**What is needed**
Starting at the first line of the material below, retype each line exactly until you reach the line with "## Trial for", which is also included; pictures stay out.

****************

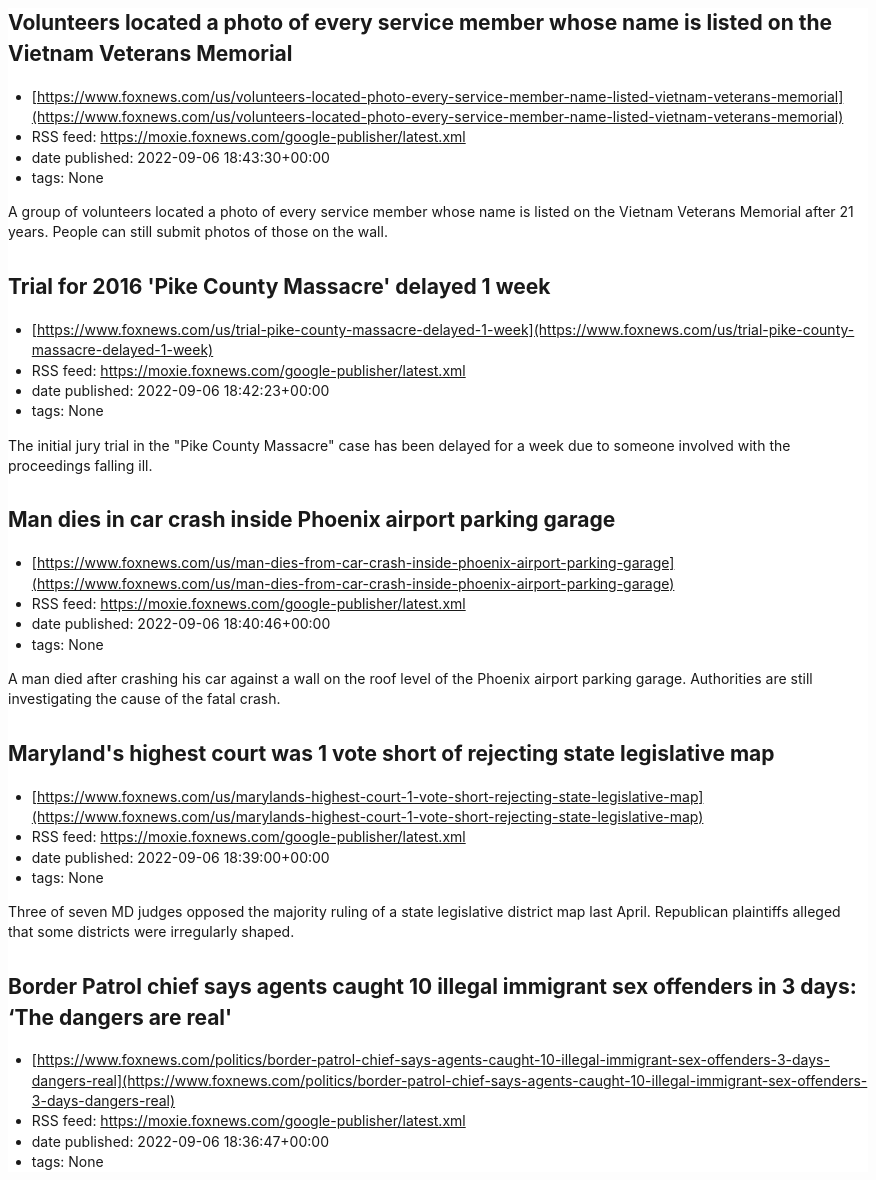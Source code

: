 ## Volunteers located a photo of every service member whose name is listed on the Vietnam Veterans Memorial
 - [https://www.foxnews.com/us/volunteers-located-photo-every-service-member-name-listed-vietnam-veterans-memorial](https://www.foxnews.com/us/volunteers-located-photo-every-service-member-name-listed-vietnam-veterans-memorial)
 - RSS feed: https://moxie.foxnews.com/google-publisher/latest.xml
 - date published: 2022-09-06 18:43:30+00:00
 - tags: None

A group of volunteers located a photo of every service member whose name is listed on the Vietnam Veterans Memorial after 21 years. People can still submit photos of those on the wall.

## Trial for 2016 'Pike County Massacre' delayed 1 week
 - [https://www.foxnews.com/us/trial-pike-county-massacre-delayed-1-week](https://www.foxnews.com/us/trial-pike-county-massacre-delayed-1-week)
 - RSS feed: https://moxie.foxnews.com/google-publisher/latest.xml
 - date published: 2022-09-06 18:42:23+00:00
 - tags: None

The initial jury trial in the "Pike County Massacre" case has been delayed for a week due to someone involved with the proceedings falling ill.

## Man dies in car crash inside Phoenix airport parking garage
 - [https://www.foxnews.com/us/man-dies-from-car-crash-inside-phoenix-airport-parking-garage](https://www.foxnews.com/us/man-dies-from-car-crash-inside-phoenix-airport-parking-garage)
 - RSS feed: https://moxie.foxnews.com/google-publisher/latest.xml
 - date published: 2022-09-06 18:40:46+00:00
 - tags: None

A man died after crashing his car against a wall on the roof level of the Phoenix airport parking garage. Authorities are still investigating the cause of the fatal crash.

## Maryland's highest court was 1 vote short of rejecting state legislative map
 - [https://www.foxnews.com/us/marylands-highest-court-1-vote-short-rejecting-state-legislative-map](https://www.foxnews.com/us/marylands-highest-court-1-vote-short-rejecting-state-legislative-map)
 - RSS feed: https://moxie.foxnews.com/google-publisher/latest.xml
 - date published: 2022-09-06 18:39:00+00:00
 - tags: None

Three of seven MD judges opposed the majority ruling of a state legislative district map last April. Republican plaintiffs alleged that some districts were irregularly shaped.

## Border Patrol chief says agents caught 10 illegal immigrant sex offenders in 3 days: ‘The dangers are real'
 - [https://www.foxnews.com/politics/border-patrol-chief-says-agents-caught-10-illegal-immigrant-sex-offenders-3-days-dangers-real](https://www.foxnews.com/politics/border-patrol-chief-says-agents-caught-10-illegal-immigrant-sex-offenders-3-days-dangers-real)
 - RSS feed: https://moxie.foxnews.com/google-publisher/latest.xml
 - date published: 2022-09-06 18:36:47+00:00
 - tags: None
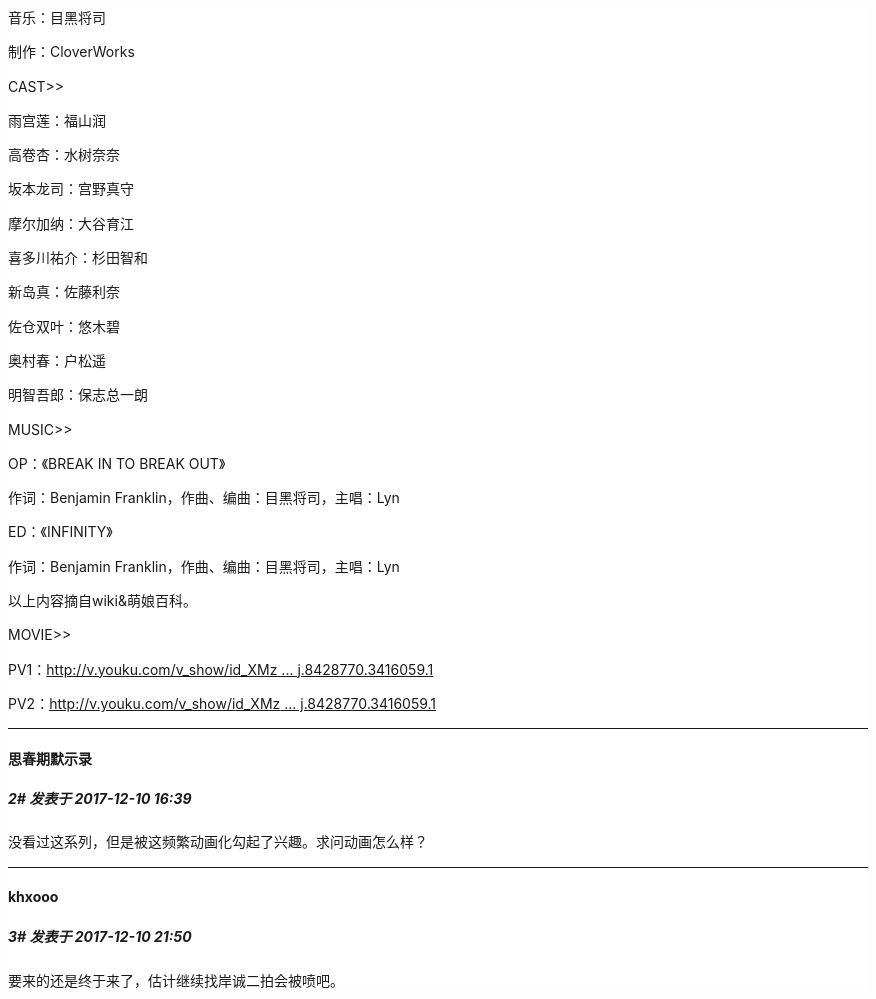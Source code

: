 音乐：目黑将司

制作：CloverWorks


CAST&gt;&gt;

雨宫莲：福山润

高卷杏：水树奈奈

坂本龙司：宫野真守

摩尔加纳：大谷育江

喜多川祐介：杉田智和

新岛真：佐藤利奈

佐仓双叶：悠木碧

奥村春：户松遥

明智吾郎：保志总一朗


MUSIC&gt;&gt;

OP：《BREAK IN TO BREAK OUT》

作词：Benjamin Franklin，作曲、编曲：目黑将司，主唱：Lyn

ED：《INFINITY》

作词：Benjamin Franklin，作曲、编曲：目黑将司，主唱：Lyn


以上内容摘自wiki&amp;萌娘百科。


MOVIE&gt;&gt;

PV1：[http://v.youku.com/v_show/id_XMz ... j.8428770.3416059.1](http://v.youku.com/v_show/id_XMzI1OTQ1NjQ2MA==.html?spm=a2h3j.8428770.3416059.1)

PV2：[http://v.youku.com/v_show/id_XMz ... j.8428770.3416059.1](http://v.youku.com/v_show/id_XMzQ4OTYxNjA2MA==.html?spm=a2h3j.8428770.3416059.1)


-----

####  思春期默示录  
##### 2#       发表于 2017-12-10 16:39


没看过这系列，但是被这频繁动画化勾起了兴趣。求问动画怎么样？


-----

####  khxooo  
##### 3#       发表于 2017-12-10 21:50


要来的还是终于来了，估计继续找岸诚二拍会被喷吧。
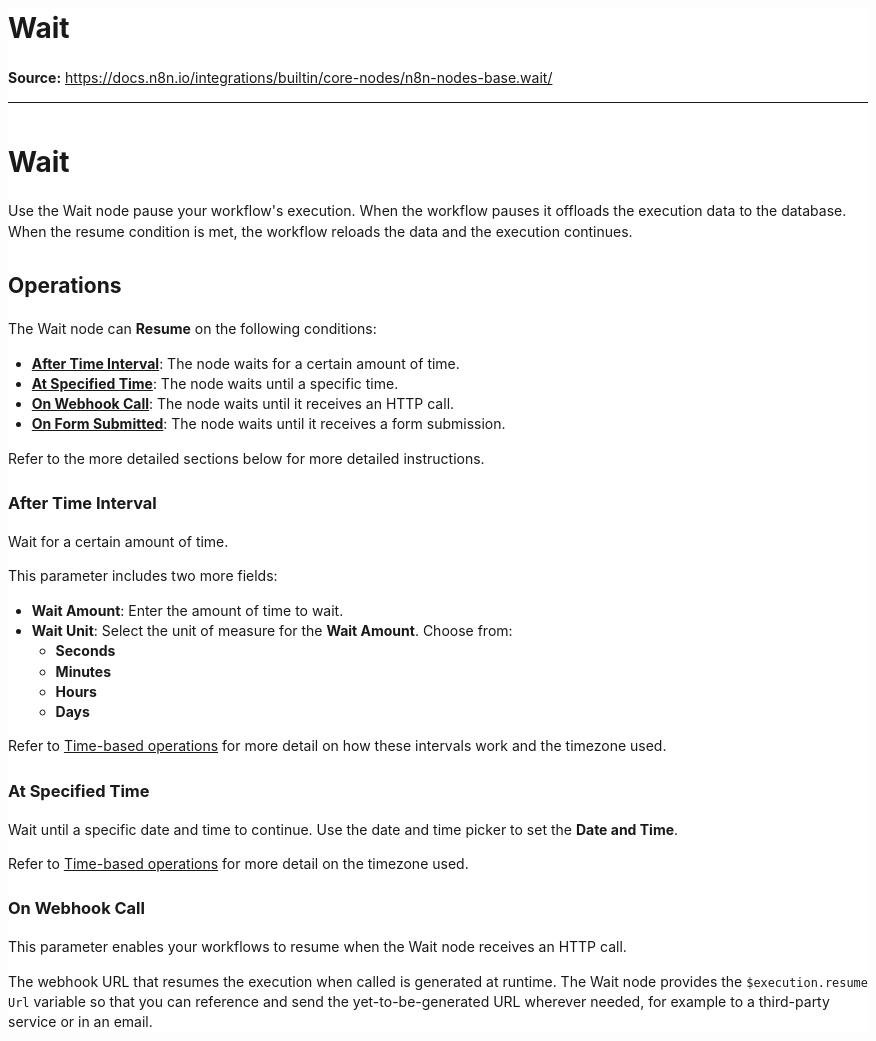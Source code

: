 # Wait

**Source:** https://docs.n8n.io/integrations/builtin/core-nodes/n8n-nodes-base.wait/

---

# Wait

Use the Wait node pause your workflow's execution. When the workflow pauses it offloads the execution data to the database. When the resume condition is met, the workflow reloads the data and the execution continues.

## Operations

The Wait node can **Resume** on the following conditions:

- [**After Time Interval**](#after-time-interval): The node waits for a certain amount of time.
- [**At Specified Time**](#at-specified-time): The node waits until a specific time.
- [**On Webhook Call**](#on-webhook-call): The node waits until it receives an HTTP call.
- [**On Form Submitted**](#on-form-submitted): The node waits until it receives a form submission.

Refer to the more detailed sections below for more detailed instructions.

### After Time Interval

Wait for a certain amount of time.

This parameter includes two more fields:

- **Wait Amount**: Enter the amount of time to wait.
- **Wait Unit**: Select the unit of measure for the **Wait Amount**. Choose from:
  - **Seconds**
  - **Minutes**
  - **Hours**
  - **Days**

Refer to [Time-based operations](#time-based-operations) for more detail on how these intervals work and the timezone used.

### At Specified Time

Wait until a specific date and time to continue. Use the date and time picker to set the **Date and Time**.

Refer to [Time-based operations](#time-based-operations) for more detail on the timezone used.

### On Webhook Call

This parameter enables your workflows to resume when the Wait node receives an HTTP call.

The webhook URL that resumes the execution when called is generated at runtime. The Wait node provides the `$execution.resumeUrl` variable so that you can reference and send the yet-to-be-generated URL wherever needed, for example to a third-party service or in an email.
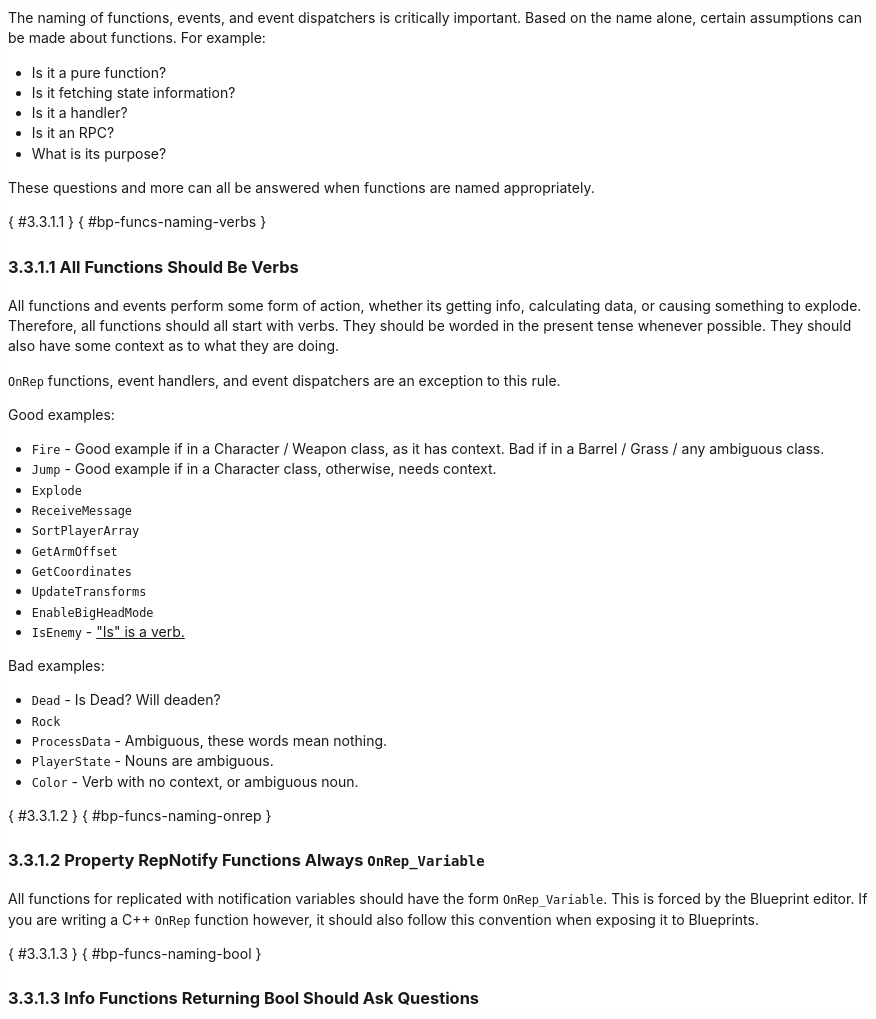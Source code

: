 The naming of functions, events, and event dispatchers is critically important. Based on the name alone, certain assumptions can be made about functions. For example:

* Is it a pure function?
* Is it fetching state information?
* Is it a handler?
* Is it an RPC?
* What is its purpose?

These questions and more can all be answered when functions are named appropriately.

[](){ #3.3.1.1 }
[](){ #bp-funcs-naming-verbs }
### 3.3.1.1 All Functions Should Be Verbs

All functions and events perform some form of action, whether its getting info, calculating data, or causing something to explode. Therefore, all functions should all start with verbs. They should be worded in the present tense whenever possible. They should also have some context as to what they are doing.

`OnRep` functions, event handlers, and event dispatchers are an exception to this rule.

Good examples:

* `Fire` - Good example if in a Character / Weapon class, as it has context. Bad if in a Barrel / Grass / any ambiguous class.
* `Jump` - Good example if in a Character class, otherwise, needs context.
* `Explode`
* `ReceiveMessage`
* `SortPlayerArray`
* `GetArmOffset`
* `GetCoordinates`
* `UpdateTransforms`
* `EnableBigHeadMode`
* `IsEnemy` - ["Is" is a verb.](http://writingexplained.org/is-is-a-verb)

Bad examples:

* `Dead` - Is Dead? Will deaden?
* `Rock`
* `ProcessData` - Ambiguous, these words mean nothing.
* `PlayerState` - Nouns are ambiguous.
* `Color` - Verb with no context, or ambiguous noun.

[](){ #3.3.1.2 }
[](){ #bp-funcs-naming-onrep }
### 3.3.1.2 Property RepNotify Functions Always `OnRep_Variable`

All functions for replicated with notification variables should have the form `OnRep_Variable`. This is forced by the Blueprint editor. If you are writing a C++ `OnRep` function however, it should also follow this convention when exposing it to Blueprints.

[](){ #3.3.1.3 }
[](){ #bp-funcs-naming-bool }
### 3.3.1.3 Info Functions Returning Bool Should Ask Questions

****************

**Task response**
Source code

: ## Volunteers located a photo of every service member whose name is listed on the Vietnam Veterans Memorial
 - [https://www.foxnews.com/us/volunteers-located-photo-every-service-member-name-listed-vietnam-veterans-memorial](https://www.foxnews.com/us/volunteers-located-photo-every-service-member-name-listed-vietnam-veterans-memorial)
 - RSS feed: https://moxie.foxnews.com/google-publisher/latest.xml
 - date published: 2022-09-06 18:43:30+00:00
 - tags: None

A group of volunteers located a photo of every service member whose name is listed on the Vietnam Veterans Memorial after 21 years. People can still submit photos of those on the wall.

## Trial for 2016 'Pike County Massacre' delayed 1 week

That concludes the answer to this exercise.